I posted a reply saying that following this advice without qualification may degenerate into self-centeredness and selfish acts. He didn’t like my reply.
Nowhere does self-centeredness emerge more clearly than in national politics. National politics is not necessarily more self-centered than local politics. Instead, national politics receives greater media attention and, consequently, selfish acts are covered in greater detail.
We live in an age where doing what is best for ourselves without feeling guilty has become a way of life for many people. It’s not just politicians who live this way, but many ordinary folks as well.
I use this discussion as a way to focus on the meaning of Lent and Easter.
As you are well aware, Lent calls us to a disciple of self-denial, as symbolized by Jesus Christ on the cross. Saying not to feel guilty about doing what is in your best interest is the very anti-thesis of what the cross of Christ calls us to do.
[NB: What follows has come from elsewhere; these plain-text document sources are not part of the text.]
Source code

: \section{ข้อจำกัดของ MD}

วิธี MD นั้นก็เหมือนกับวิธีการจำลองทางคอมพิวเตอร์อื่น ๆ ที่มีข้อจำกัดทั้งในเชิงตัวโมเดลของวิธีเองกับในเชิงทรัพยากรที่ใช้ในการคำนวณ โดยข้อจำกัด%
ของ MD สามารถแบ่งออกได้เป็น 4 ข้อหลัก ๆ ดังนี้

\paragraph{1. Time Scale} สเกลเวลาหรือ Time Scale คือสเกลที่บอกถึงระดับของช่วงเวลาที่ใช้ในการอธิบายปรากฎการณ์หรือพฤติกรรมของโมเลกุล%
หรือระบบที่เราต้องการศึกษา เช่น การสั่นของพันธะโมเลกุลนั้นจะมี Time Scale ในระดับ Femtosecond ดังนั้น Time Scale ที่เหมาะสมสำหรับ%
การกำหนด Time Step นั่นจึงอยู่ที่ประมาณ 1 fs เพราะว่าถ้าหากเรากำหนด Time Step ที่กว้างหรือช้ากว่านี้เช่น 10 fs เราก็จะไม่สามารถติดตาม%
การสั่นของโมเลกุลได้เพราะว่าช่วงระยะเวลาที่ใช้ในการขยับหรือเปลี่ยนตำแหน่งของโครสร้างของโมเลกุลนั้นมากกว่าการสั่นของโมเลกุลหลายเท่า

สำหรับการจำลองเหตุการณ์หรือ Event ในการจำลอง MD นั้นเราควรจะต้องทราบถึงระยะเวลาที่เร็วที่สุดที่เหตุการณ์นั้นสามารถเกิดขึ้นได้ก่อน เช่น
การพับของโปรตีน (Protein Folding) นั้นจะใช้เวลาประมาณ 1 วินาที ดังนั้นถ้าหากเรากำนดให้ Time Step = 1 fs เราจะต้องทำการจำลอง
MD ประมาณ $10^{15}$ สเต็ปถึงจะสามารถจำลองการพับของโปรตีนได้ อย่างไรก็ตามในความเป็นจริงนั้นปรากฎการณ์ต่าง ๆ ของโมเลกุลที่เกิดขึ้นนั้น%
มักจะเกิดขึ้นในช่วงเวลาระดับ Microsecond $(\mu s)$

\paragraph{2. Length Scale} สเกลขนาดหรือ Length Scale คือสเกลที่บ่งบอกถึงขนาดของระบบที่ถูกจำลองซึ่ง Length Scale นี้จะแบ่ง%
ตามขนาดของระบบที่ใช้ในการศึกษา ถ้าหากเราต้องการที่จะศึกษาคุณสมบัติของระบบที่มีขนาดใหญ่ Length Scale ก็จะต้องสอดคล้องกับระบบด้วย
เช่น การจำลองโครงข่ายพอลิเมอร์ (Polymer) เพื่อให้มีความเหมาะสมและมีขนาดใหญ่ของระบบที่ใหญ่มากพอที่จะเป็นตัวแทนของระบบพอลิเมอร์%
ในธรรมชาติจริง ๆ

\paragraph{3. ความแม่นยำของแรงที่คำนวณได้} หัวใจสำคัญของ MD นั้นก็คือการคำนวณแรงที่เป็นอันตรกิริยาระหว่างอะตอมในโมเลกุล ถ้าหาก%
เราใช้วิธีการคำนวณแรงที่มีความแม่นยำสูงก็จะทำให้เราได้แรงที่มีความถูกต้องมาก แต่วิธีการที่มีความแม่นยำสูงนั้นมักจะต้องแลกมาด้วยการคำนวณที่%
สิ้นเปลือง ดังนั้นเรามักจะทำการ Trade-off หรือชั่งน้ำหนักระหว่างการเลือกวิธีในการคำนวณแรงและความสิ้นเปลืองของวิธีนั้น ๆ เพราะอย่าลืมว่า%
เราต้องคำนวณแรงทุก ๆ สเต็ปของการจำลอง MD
A story in the Gospel of John tells of two Greeks who come to visit Jesus, as he prepares for his own death thru crucifixion on Good Friday. Jesus says to them, “Unless a grain of wheat falls into the earth and dies, it remains a “single grain,” but if it dies, it bears much fruit.”
This line is most obviously a reference to the fact Jesus dies on the cross, is buried, but rises from the dead and by his life brings new life to those who trust in Christ.
The grain that falls to the earth, but also rises to bear much fruit contains a great truth for you and me. We are like that grain of wheat. We are called to die to our own interests that our lives may bear much fruit.
Life is always a judicious matter of balancing out our own self-interest and the command to serve others embodies in the life and death of Jesus.
We necessarily must take care of ourselves. But, if we do only what is in our best interest
and detach those actions from morality, we have lost the message Christ speaks to each of us. No one said life is easy, or our decisions of self-interest are slam-dunk matters. We wrestle with our decisions and their consequences, knowing that Christ too wrestled with the cross, but had faith in the Easter miracle.